Saturday, April 26, 2003
Police yourself
Books to avoid in the time of SARS.
"Blindness," by Jose Saramago.
"The Hot Zone," by Richard Preston.
"The Plague," by Albert Camus.
"The Stand," by Stephen King.
"The Coming Plague," by Laurie Garrett.
Ironically, they're all decent reads (well, maybe not King, but his stuff is ideal airplane literature).
Health update
I'm better. My stomach is playing nice with me. Wife worse. She's graduated to a sore throat.
Writing update
Came up with some new ideas for Patrick and Rayelle, the two main characters. Going back through the notes and found out I kept switching back between Rayelle and Raylene as the name.
SARS is giving me fuel for other ideas in the novel.
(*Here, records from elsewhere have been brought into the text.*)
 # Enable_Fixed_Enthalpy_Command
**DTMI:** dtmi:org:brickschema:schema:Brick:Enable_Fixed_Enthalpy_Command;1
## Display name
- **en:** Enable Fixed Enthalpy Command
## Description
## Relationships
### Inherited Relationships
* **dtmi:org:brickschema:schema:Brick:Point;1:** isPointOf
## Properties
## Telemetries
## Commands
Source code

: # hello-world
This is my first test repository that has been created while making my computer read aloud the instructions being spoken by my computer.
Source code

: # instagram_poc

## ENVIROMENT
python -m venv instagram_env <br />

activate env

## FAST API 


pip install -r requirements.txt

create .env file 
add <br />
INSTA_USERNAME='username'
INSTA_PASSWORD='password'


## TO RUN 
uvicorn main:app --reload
On the surface, it feels very wrong to use a public health crisis as inspiration, but then I got dreadfully honest with myself. If it wasn't SARS, it'd be the 1918-19 pandemic, the Black Plague or some Ebola outbreak in the 1990s. With SARS, I can see the still-living in their cotton masks, roaming Asian streets and eyeing each other with paranoid suspicion. The panic is too palpable, too fresh, and moving on it for literary purposes seems opportunistic. Yet, I watch from my porthole, scanning Cursor and BBC News for updates or better links.
Every so often, I'm a vulture. It's an ugly condition that's part of writing with the whole process is a little more kinetic than watching TV. Doing what I do, I watch something and reflexively use the images and words doled out to me to imagine a next step, a character, a setting...and then I go write it up as ideas or plot points. Sometimes I feel like the cameraman who takes pictures of the starving African children for news magazines, but does nothing on the spot to feed them. Thanks for the inspiration, fellas, and hope you get better or something.
I also feel the same way about seeing homeless people begging on corners as I drive home to my nice, cozy condo. Deep down, I feel culpable for the situation, and if I don't have anything to do with it, like SARS, I get a guilty vibration in the percussion section of my soul when I see people in bio suits close off schools, movie theaters and other icons of socialization in Beijing. I know in me an idea is generating, and I'll get up to jot a few phrases that are burning in my head, right behind my optic nerves. Guilt comes after the sensation fades.
Good to see the tenacious vines of Catholicism still holding on tightly.
Incidentally, the novel is going to be called "Babylon by Twilight." It's going to be set in Seattle.